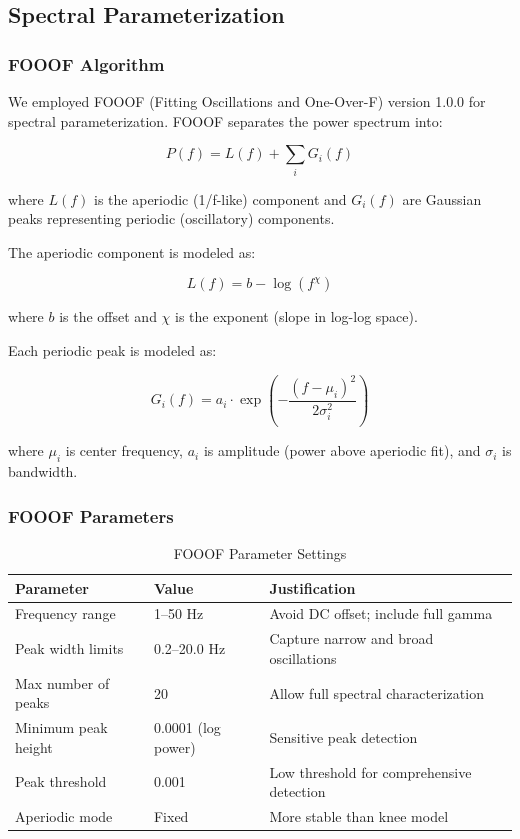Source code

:\documentclass[11pt,a4paper]{article}
\begin{document}
\subsection{Spectral Parameterization}

\subsubsection{FOOOF Algorithm}

We employed FOOOF (Fitting Oscillations and One-Over-F) version 1.0.0 \citep{donoghue2020} for spectral parameterization. FOOOF separates the power spectrum into:

\begin{equation}
P(f) = L(f) + \sum_{i} G_i(f)
\end{equation}

where $L(f)$ is the aperiodic (1/f-like) component and $G_i(f)$ are Gaussian peaks representing periodic (oscillatory) components.

The aperiodic component is modeled as:

\begin{equation}
L(f) = b - \log(f^\chi)
\end{equation}

where $b$ is the offset and $\chi$ is the exponent (slope in log-log space).

Each periodic peak is modeled as:

\begin{equation}
G_i(f) = a_i \cdot \exp\left(-\frac{(f - \mu_i)^2}{2\sigma_i^2}\right)
\end{equation}

where $\mu_i$ is center frequency, $a_i$ is amplitude (power above aperiodic fit), and $\sigma_i$ is bandwidth.

\subsubsection{FOOOF Parameters}

\begin{table}[H]
\centering
\caption{FOOOF Parameter Settings}
\label{tab:fooof_params}
\begin{tabular}{@{}lll@{}}
\toprule
Parameter & Value & Justification \\
\midrule
Frequency range & 1--50 Hz & Avoid DC offset; include full gamma \\
Peak width limits & 0.2--20.0 Hz & Capture narrow and broad oscillations \\
Max number of peaks & 20 & Allow full spectral characterization \\
Minimum peak height & 0.0001 (log power) & Sensitive peak detection \\
Peak threshold & 0.001 & Low threshold for comprehensive detection \\
Aperiodic mode & Fixed & More stable than knee model \\
\bottomrule
\end{tabular}
\end{table}
\end{document}
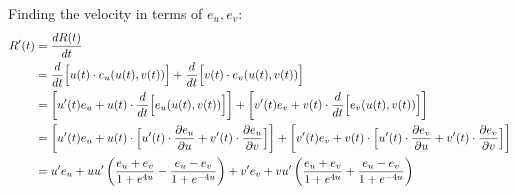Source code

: \documentclass[a4paper, 11pt]{article}
\begin{document}
\begin{enumerate}[label=(\alph*)]
        Finding the velocity in terms of $e_u,e_v$:
        \begin{align*}
          R'(t) & = \dfrac{dR(t)}{dt}                                                                                                                                                                                    \\
                & = \dfrac{d}{dt}\Big[u(t)\cdot e_u(u(t),v(t))  \Big] + \dfrac{d}{dt}\Big[ v(t)\cdot e_v(u(t),v(t)) \Big]                                                                                                       \\
                & = \left[ u'(t)e_u  +u(t)\cdot\dfrac{d}{dt}\Big[e_u(u(t),v(t))\Big] \right] + \left[   v'(t)e_v +v(t)\cdot\dfrac{d}{dt}\Big[e_v(u(t),v(t))\Big]\right]                                                         \\
                & = \left[ u'(t)e_u  +u(t)\cdot\Big[u'(t)\cdot \dfrac{\partial e_u}{\partial u} + v'(t)\cdot \dfrac{\partial e_u}{\partial v}\Big] \right] + \left[   v'(t)e_v +v(t)\cdot\Big[u'(t)\cdot \dfrac{\partial e_v}{\partial u} + v'(t)\cdot \dfrac{\partial e_v}{\partial v}\Big]\right] \\
                & =  u'e_u  +uu'\left(
          \frac{e_u+e_v}{1+e^{4u}}
          -\frac{e_u-e_v}{1+e^{-4u}}
          \right)
          +    v'e_v +vu'\left(
          \frac{e_u+e_v}{1+e^{4u}}
          +\frac{e_u-e_v}{1+e^{-4u}}
          \right)
        \end{align*}


\end{enumerate}
\end{document}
------------------------------------------------------------------------
* **WHAT IS BEING ASKED**
Transcribe all the material exactly; skip every image.

* **EXPECTED ANSWER**
Source code

:\documentclass[11pt,a4paper]{article}
\begin{document}
\subsection{Spectral Parameterization}

\subsubsection{FOOOF Algorithm}

We employed FOOOF (Fitting Oscillations and One-Over-F) version 1.0.0 \citep{donoghue2020} for spectral parameterization. FOOOF separates the power spectrum into:

\begin{equation}
P(f) = L(f) + \sum_{i} G_i(f)
\end{equation}

where $L(f)$ is the aperiodic (1/f-like) component and $G_i(f)$ are Gaussian peaks representing periodic (oscillatory) components.

The aperiodic component is modeled as:

\begin{equation}
L(f) = b - \log(f^\chi)
\end{equation}

where $b$ is the offset and $\chi$ is the exponent (slope in log-log space).

Each periodic peak is modeled as:

\begin{equation}
G_i(f) = a_i \cdot \exp\left(-\frac{(f - \mu_i)^2}{2\sigma_i^2}\right)
\end{equation}

where $\mu_i$ is center frequency, $a_i$ is amplitude (power above aperiodic fit), and $\sigma_i$ is bandwidth.

\subsubsection{FOOOF Parameters}

\begin{table}[H]
\centering
\caption{FOOOF Parameter Settings}
\label{tab:fooof_params}
\begin{tabular}{@{}lll@{}}
\toprule
Parameter & Value & Justification \\
\midrule
Frequency range & 1--50 Hz & Avoid DC offset; include full gamma \\
Peak width limits & 0.2--20.0 Hz & Capture narrow and broad oscillations \\
Max number of peaks & 20 & Allow full spectral characterization \\
Minimum peak height & 0.0001 (log power) & Sensitive peak detection \\
Peak threshold & 0.001 & Low threshold for comprehensive detection \\
Aperiodic mode & Fixed & More stable than knee model \\
\bottomrule
\end{tabular}
\end{table}
\end{document}
Source code

: \documentclass[a4paper, 11pt]{article}
\begin{document}
\begin{enumerate}[label=(\alph*)]
        Finding the velocity in terms of $e_u,e_v$:
        \begin{align*}
          R'(t) & = \dfrac{dR(t)}{dt}                                                                                                                                                                                    \\
                & = \dfrac{d}{dt}\Big[u(t)\cdot e_u(u(t),v(t))  \Big] + \dfrac{d}{dt}\Big[ v(t)\cdot e_v(u(t),v(t)) \Big]                                                                                                       \\
                & = \left[ u'(t)e_u  +u(t)\cdot\dfrac{d}{dt}\Big[e_u(u(t),v(t))\Big] \right] + \left[   v'(t)e_v +v(t)\cdot\dfrac{d}{dt}\Big[e_v(u(t),v(t))\Big]\right]                                                         \\
                & = \left[ u'(t)e_u  +u(t)\cdot\Big[u'(t)\cdot \dfrac{\partial e_u}{\partial u} + v'(t)\cdot \dfrac{\partial e_u}{\partial v}\Big] \right] + \left[   v'(t)e_v +v(t)\cdot\Big[u'(t)\cdot \dfrac{\partial e_v}{\partial u} + v'(t)\cdot \dfrac{\partial e_v}{\partial v}\Big]\right] \\
                & =  u'e_u  +uu'\left(
          \frac{e_u+e_v}{1+e^{4u}}
          -\frac{e_u-e_v}{1+e^{-4u}}
          \right)
          +    v'e_v +vu'\left(
          \frac{e_u+e_v}{1+e^{4u}}
          +\frac{e_u-e_v}{1+e^{-4u}}
          \right)
        \end{align*}


\end{enumerate}
\end{document}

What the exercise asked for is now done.